PROBLEM REQUIREMENTS:
Please reproduce exactly the lines from the start of the records through the one containing "Two areas gave", and nothing more.

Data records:
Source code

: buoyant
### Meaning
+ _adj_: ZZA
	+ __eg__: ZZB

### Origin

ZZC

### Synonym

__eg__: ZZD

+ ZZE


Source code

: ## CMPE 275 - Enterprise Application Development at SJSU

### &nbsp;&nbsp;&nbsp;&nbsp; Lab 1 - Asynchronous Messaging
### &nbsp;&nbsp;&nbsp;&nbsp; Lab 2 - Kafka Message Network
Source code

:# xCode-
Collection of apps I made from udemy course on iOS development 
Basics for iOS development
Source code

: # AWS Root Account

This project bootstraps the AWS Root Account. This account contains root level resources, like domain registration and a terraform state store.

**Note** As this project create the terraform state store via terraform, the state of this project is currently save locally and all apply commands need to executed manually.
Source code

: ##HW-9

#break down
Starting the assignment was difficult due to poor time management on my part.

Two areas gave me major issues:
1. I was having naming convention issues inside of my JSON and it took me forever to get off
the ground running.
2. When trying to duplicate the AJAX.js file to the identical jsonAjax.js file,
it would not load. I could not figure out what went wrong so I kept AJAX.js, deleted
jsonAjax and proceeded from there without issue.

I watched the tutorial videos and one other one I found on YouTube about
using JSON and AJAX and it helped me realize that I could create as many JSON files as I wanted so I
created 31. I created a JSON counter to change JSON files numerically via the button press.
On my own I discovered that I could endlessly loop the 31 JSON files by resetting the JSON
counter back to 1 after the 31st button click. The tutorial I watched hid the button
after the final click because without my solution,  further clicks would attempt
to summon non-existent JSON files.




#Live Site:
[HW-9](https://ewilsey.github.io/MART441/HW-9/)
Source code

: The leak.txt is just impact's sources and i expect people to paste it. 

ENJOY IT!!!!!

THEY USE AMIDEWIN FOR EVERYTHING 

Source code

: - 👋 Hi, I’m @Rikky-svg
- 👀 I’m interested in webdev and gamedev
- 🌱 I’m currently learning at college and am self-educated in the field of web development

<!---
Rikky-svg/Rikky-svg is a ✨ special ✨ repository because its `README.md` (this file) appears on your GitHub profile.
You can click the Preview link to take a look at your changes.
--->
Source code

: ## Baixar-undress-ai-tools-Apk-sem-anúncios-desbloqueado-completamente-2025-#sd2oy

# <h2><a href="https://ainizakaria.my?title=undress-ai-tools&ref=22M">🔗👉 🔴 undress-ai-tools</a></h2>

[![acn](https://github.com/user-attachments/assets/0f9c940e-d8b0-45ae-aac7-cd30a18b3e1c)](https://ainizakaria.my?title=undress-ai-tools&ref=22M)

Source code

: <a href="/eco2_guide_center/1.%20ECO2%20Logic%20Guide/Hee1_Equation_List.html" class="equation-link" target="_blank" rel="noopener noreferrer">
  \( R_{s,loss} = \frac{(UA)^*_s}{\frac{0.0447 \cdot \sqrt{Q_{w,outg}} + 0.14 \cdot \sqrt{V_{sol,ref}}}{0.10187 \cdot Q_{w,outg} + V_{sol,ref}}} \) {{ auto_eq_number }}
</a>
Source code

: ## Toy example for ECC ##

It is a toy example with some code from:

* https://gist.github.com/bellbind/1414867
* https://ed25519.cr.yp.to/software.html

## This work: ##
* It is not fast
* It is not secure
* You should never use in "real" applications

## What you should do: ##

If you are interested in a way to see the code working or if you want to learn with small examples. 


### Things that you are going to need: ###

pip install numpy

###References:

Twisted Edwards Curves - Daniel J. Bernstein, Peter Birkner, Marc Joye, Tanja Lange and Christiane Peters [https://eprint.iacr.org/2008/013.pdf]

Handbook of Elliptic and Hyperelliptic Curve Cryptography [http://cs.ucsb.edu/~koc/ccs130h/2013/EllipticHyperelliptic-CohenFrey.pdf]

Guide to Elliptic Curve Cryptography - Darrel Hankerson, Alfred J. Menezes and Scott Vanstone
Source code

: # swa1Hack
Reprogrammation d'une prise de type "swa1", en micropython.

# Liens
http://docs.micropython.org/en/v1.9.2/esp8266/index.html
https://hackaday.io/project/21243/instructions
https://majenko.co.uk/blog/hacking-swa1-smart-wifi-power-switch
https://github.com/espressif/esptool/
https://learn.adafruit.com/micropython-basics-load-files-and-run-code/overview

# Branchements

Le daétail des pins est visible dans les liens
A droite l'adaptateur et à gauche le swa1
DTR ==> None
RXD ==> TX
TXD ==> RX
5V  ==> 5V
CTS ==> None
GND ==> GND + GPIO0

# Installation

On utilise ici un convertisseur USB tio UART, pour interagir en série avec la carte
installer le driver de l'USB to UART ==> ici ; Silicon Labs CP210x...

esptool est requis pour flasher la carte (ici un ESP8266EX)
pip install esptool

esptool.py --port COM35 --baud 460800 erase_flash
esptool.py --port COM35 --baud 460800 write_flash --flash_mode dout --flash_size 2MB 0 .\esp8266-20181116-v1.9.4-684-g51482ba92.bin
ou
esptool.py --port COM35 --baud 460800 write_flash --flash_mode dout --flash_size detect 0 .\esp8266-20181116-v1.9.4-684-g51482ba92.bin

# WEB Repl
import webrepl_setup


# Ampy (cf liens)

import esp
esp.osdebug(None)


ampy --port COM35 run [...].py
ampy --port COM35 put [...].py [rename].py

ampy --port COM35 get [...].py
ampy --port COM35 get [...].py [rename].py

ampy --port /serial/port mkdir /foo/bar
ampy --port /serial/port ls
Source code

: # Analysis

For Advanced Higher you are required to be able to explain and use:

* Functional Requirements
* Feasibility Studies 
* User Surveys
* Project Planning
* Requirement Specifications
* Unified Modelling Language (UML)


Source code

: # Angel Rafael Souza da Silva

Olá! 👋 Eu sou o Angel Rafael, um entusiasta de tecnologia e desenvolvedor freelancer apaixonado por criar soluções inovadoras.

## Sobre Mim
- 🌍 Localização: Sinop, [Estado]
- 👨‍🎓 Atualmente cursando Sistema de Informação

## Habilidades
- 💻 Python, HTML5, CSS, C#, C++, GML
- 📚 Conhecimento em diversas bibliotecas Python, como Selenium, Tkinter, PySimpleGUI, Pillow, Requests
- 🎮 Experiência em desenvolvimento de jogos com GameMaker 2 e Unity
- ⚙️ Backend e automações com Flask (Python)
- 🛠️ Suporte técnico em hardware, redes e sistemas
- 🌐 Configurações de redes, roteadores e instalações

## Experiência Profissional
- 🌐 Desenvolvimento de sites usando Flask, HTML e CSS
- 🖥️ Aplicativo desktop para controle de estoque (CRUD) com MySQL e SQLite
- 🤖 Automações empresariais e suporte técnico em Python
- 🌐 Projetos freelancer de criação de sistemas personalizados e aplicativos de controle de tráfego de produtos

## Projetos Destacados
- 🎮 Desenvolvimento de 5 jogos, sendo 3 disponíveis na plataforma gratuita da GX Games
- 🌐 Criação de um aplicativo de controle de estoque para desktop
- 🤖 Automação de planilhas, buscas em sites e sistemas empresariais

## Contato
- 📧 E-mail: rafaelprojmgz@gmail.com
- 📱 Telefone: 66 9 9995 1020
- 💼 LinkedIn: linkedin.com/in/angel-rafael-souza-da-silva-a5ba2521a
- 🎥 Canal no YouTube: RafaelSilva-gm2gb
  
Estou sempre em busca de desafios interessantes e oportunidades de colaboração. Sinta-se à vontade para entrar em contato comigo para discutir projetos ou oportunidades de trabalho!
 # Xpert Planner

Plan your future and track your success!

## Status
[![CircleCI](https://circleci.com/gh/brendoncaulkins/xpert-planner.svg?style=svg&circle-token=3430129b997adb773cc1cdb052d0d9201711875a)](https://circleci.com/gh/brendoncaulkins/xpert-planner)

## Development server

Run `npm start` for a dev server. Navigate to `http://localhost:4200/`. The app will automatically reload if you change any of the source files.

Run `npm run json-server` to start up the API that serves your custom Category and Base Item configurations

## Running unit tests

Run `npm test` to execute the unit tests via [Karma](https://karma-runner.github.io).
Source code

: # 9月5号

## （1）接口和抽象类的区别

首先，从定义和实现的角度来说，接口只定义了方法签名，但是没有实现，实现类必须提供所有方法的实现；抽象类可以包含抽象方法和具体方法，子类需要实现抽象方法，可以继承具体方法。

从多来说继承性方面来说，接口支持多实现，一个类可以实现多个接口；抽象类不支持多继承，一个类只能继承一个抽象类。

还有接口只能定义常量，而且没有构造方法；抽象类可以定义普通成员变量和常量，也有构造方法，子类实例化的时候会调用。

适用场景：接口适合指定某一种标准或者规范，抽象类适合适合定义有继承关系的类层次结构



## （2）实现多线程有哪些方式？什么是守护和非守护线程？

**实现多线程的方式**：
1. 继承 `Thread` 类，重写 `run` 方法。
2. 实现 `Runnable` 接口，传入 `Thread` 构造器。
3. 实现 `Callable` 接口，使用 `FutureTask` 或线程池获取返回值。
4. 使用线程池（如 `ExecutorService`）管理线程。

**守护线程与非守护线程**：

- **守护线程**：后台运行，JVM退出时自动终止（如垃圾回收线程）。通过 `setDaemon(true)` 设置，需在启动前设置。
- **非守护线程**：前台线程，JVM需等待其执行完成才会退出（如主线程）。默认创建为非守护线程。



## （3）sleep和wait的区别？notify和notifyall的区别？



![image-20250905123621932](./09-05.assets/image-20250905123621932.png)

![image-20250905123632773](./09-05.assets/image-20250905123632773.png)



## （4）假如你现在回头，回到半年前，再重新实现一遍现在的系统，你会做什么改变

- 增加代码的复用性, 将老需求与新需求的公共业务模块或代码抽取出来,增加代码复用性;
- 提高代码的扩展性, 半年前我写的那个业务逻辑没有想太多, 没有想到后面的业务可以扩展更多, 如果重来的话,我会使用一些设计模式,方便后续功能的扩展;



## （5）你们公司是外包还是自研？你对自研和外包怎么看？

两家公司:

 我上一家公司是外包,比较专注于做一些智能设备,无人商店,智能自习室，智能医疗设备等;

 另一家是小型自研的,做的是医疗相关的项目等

WRITTEN RESPONSE:
Source code

: buoyant
### Meaning
+ _adj_: ZZA
	+ __eg__: ZZB

### Origin

ZZC

### Synonym

__eg__: ZZD

+ ZZE


Source code

: ## CMPE 275 - Enterprise Application Development at SJSU

### &nbsp;&nbsp;&nbsp;&nbsp; Lab 1 - Asynchronous Messaging
### &nbsp;&nbsp;&nbsp;&nbsp; Lab 2 - Kafka Message Network
Source code

:# xCode-
Collection of apps I made from udemy course on iOS development 
Basics for iOS development
Source code

: # AWS Root Account

This project bootstraps the AWS Root Account. This account contains root level resources, like domain registration and a terraform state store.

**Note** As this project create the terraform state store via terraform, the state of this project is currently save locally and all apply commands need to executed manually.
Source code

: ##HW-9

#break down
Starting the assignment was difficult due to poor time management on my part.

Two areas gave me major issues:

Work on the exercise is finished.